How to Burn Liver Fat

The liver plays an important role in fat metabolism and when it cannot perform this function as efficiently, fat stores, primarily in the form of triglycerides, build up in the liver. While it typically does not cause any damage, it can lead to inflammation and scarring. Fatty liver disease most commonly results from obesity, but has also been linked with diabetes, high triglycerides, alcoholism and the use of certain medications. Treatment primarily lies in addressing the underlying conditions causing fatty liver. Lifestyle changes can also help.
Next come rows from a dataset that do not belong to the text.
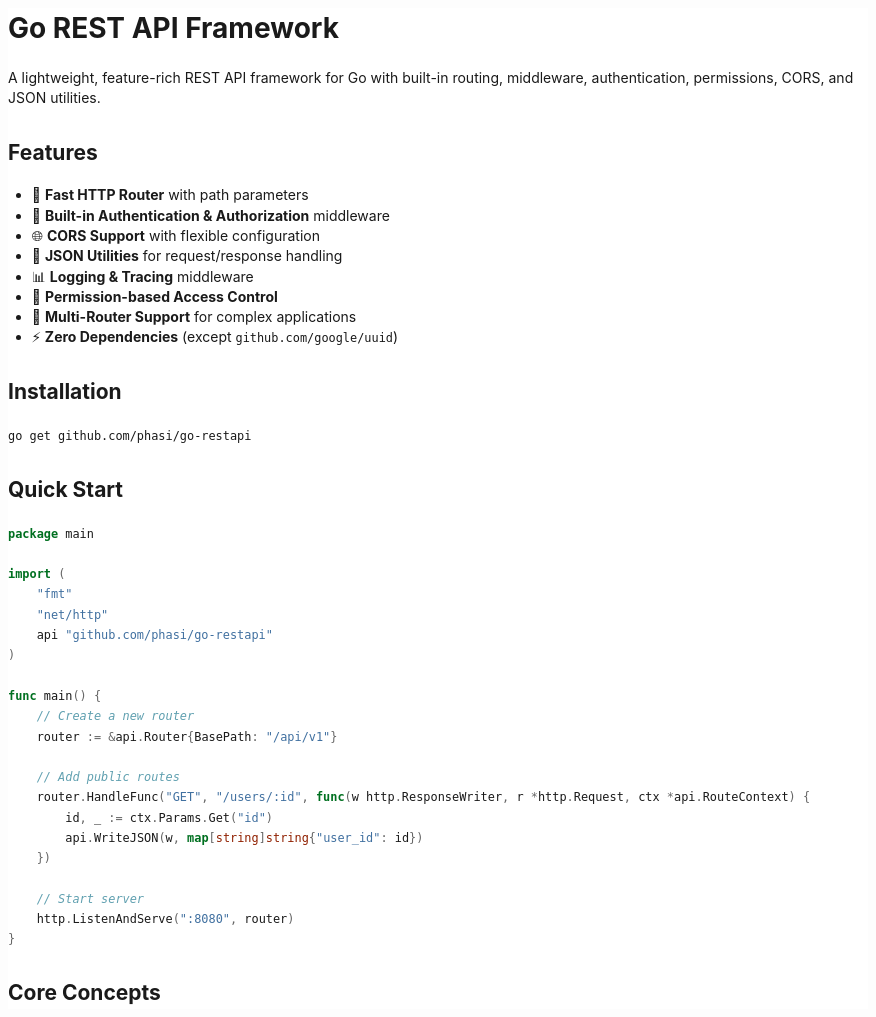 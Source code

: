 # Go REST API Framework

A lightweight, feature-rich REST API framework for Go with built-in routing, middleware, authentication, permissions, CORS, and JSON utilities.

## Features

- 🚀 **Fast HTTP Router** with path parameters
- 🔐 **Built-in Authentication & Authorization** middleware
- 🌐 **CORS Support** with flexible configuration
- 📝 **JSON Utilities** for request/response handling
- 📊 **Logging & Tracing** middleware
- 🎯 **Permission-based Access Control**
- 🔗 **Multi-Router Support** for complex applications
- ⚡ **Zero Dependencies** (except `github.com/google/uuid`)

## Installation

```bash
go get github.com/phasi/go-restapi
```

## Quick Start

```go
package main

import (
    "fmt"
    "net/http"
    api "github.com/phasi/go-restapi"
)

func main() {
    // Create a new router
    router := &api.Router{BasePath: "/api/v1"}

    // Add public routes
    router.HandleFunc("GET", "/users/:id", func(w http.ResponseWriter, r *http.Request, ctx *api.RouteContext) {
        id, _ := ctx.Params.Get("id")
        api.WriteJSON(w, map[string]string{"user_id": id})
    })

    // Start server
    http.ListenAndServe(":8080", router)
}
```

## Core Concepts
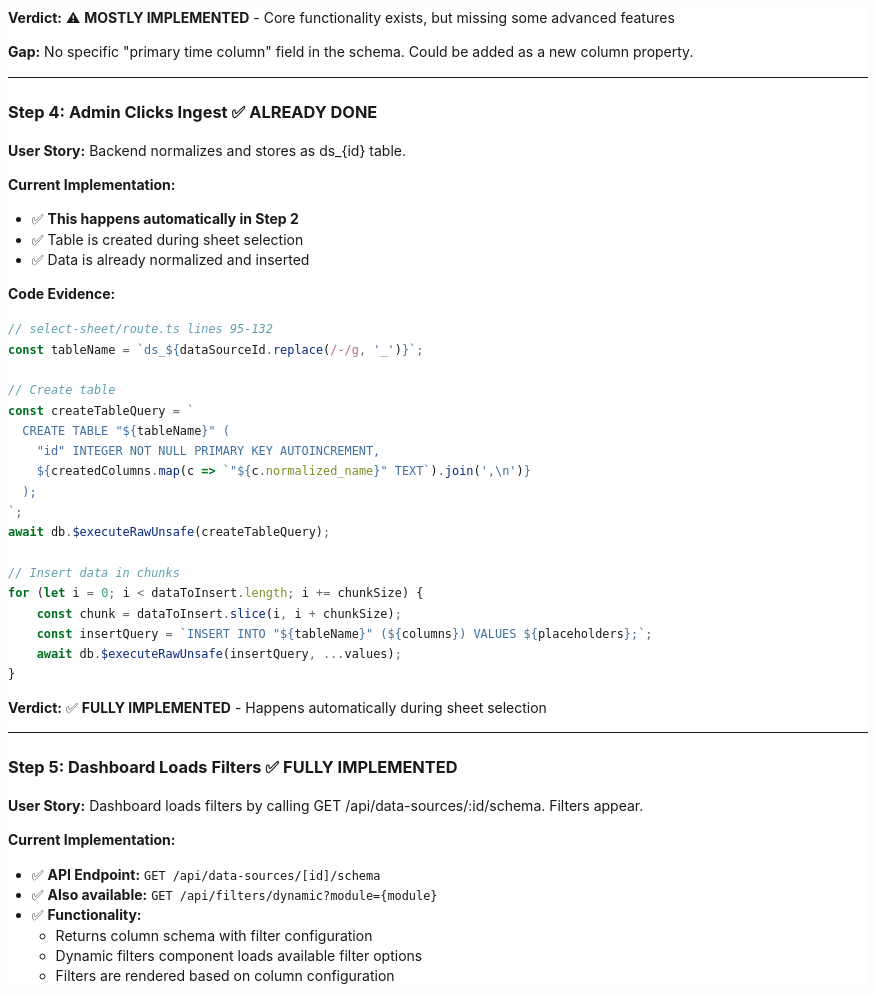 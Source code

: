 **Verdict:** ⚠️ **MOSTLY IMPLEMENTED** - Core functionality exists, but missing some advanced features

**Gap:** No specific "primary time column" field in the schema. Could be added as a new column property.

---

### Step 4: Admin Clicks Ingest ✅ ALREADY DONE

**User Story:** Backend normalizes and stores as ds_{id} table.

**Current Implementation:**
- ✅ **This happens automatically in Step 2**
- ✅ Table is created during sheet selection
- ✅ Data is already normalized and inserted

**Code Evidence:**
```typescript
// select-sheet/route.ts lines 95-132
const tableName = `ds_${dataSourceId.replace(/-/g, '_')}`;

// Create table
const createTableQuery = `
  CREATE TABLE "${tableName}" (
    "id" INTEGER NOT NULL PRIMARY KEY AUTOINCREMENT,
    ${createdColumns.map(c => `"${c.normalized_name}" TEXT`).join(',\n')}
  );
`;
await db.$executeRawUnsafe(createTableQuery);

// Insert data in chunks
for (let i = 0; i < dataToInsert.length; i += chunkSize) {
    const chunk = dataToInsert.slice(i, i + chunkSize);
    const insertQuery = `INSERT INTO "${tableName}" (${columns}) VALUES ${placeholders};`;
    await db.$executeRawUnsafe(insertQuery, ...values);
}
```

**Verdict:** ✅ **FULLY IMPLEMENTED** - Happens automatically during sheet selection

---

### Step 5: Dashboard Loads Filters ✅ FULLY IMPLEMENTED

**User Story:** Dashboard loads filters by calling GET /api/data-sources/:id/schema. Filters appear.

**Current Implementation:**
- ✅ **API Endpoint:** `GET /api/data-sources/[id]/schema`
- ✅ **Also available:** `GET /api/filters/dynamic?module={module}`
- ✅ **Functionality:**
  - Returns column schema with filter configuration
  - Dynamic filters component loads available filter options
  - Filters are rendered based on column configuration

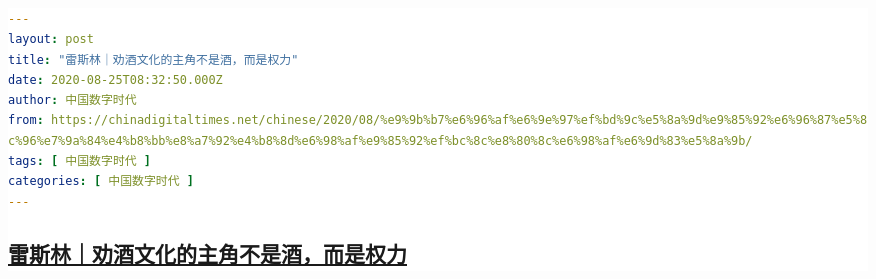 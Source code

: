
 ```yaml
---
layout: post
title: "雷斯林｜劝酒文化的主角不是酒，而是权力"
date: 2020-08-25T08:32:50.000Z
author: 中国数字时代
from: https://chinadigitaltimes.net/chinese/2020/08/%e9%9b%b7%e6%96%af%e6%9e%97%ef%bd%9c%e5%8a%9d%e9%85%92%e6%96%87%e5%8c%96%e7%9a%84%e4%b8%bb%e8%a7%92%e4%b8%8d%e6%98%af%e9%85%92%ef%bc%8c%e8%80%8c%e6%98%af%e6%9d%83%e5%8a%9b/
tags: [ 中国数字时代 ]
categories: [ 中国数字时代 ]
---
```


[雷斯林｜劝酒文化的主角不是酒，而是权力](https://chinadigitaltimes.net/chinese/2020/08/%e9%9b%b7%e6%96%af%e6%9e%97%ef%bd%9c%e5%8a%9d%e9%85%92%e6%96%87%e5%8c%96%e7%9a%84%e4%b8%bb%e8%a7%92%e4%b8%8d%e6%98%af%e9%85%92%ef%bc%8c%e8%80%8c%e6%98%af%e6%9d%83%e5%8a%9b/)
------

<div>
You should talk to your doctor for guidance in designing a treatment strategy and before making any drastic changes to your diet.

Step 1
Reduce your intake of refined, quick-burning carbohydrates like white-flour foods and sugar. A study published in a 2007 issue of “Obesity,” led by Dr. David Ludwig of the Children’s Hospital of Boston, fed rats a diet either a low-glycemic diet, which raises blood sugar more steadily, or a high-glycemic diet, which causes a rapid rise. Those fed a diet mirroring unhealthy carbohydrates had twice the amount of fat in their livers, as well as in the rest of their bodies.

Step 2
Eat fewer carbohydrates overall; a study conducted at the University of Texas Southwestern that appeared in a 2009 issue of “Hepatology” found that eating fewer carbohydrates caused the liver to burn its fat stores as a source of energy. Foods particularly high in carbohydrates include starches such as bread, pasta, rice, potatoes and corn and sugar. You do not need to completely cut out these foods, but keep servings small and aim for whole grain choices when applicable.

Step 3
Limit alcohol consumption. Excess alcohol intake has been linked with increasing triglyceride levels, the primary form of fat found in the liver.

Step 4
Include more plant foods in your diet such as fruits, vegetables, plant proteins like soy and healthy fats like nuts and seeds. These foods will promote weight loss and keep cholesterol and triglyceride levels under control.

Step 5
Exercise at a moderate pace at least 30 minutes a day most days of the week. Moderately intense exercise should raise your heart and breathing rate beyond what you experience during day-to-day activity.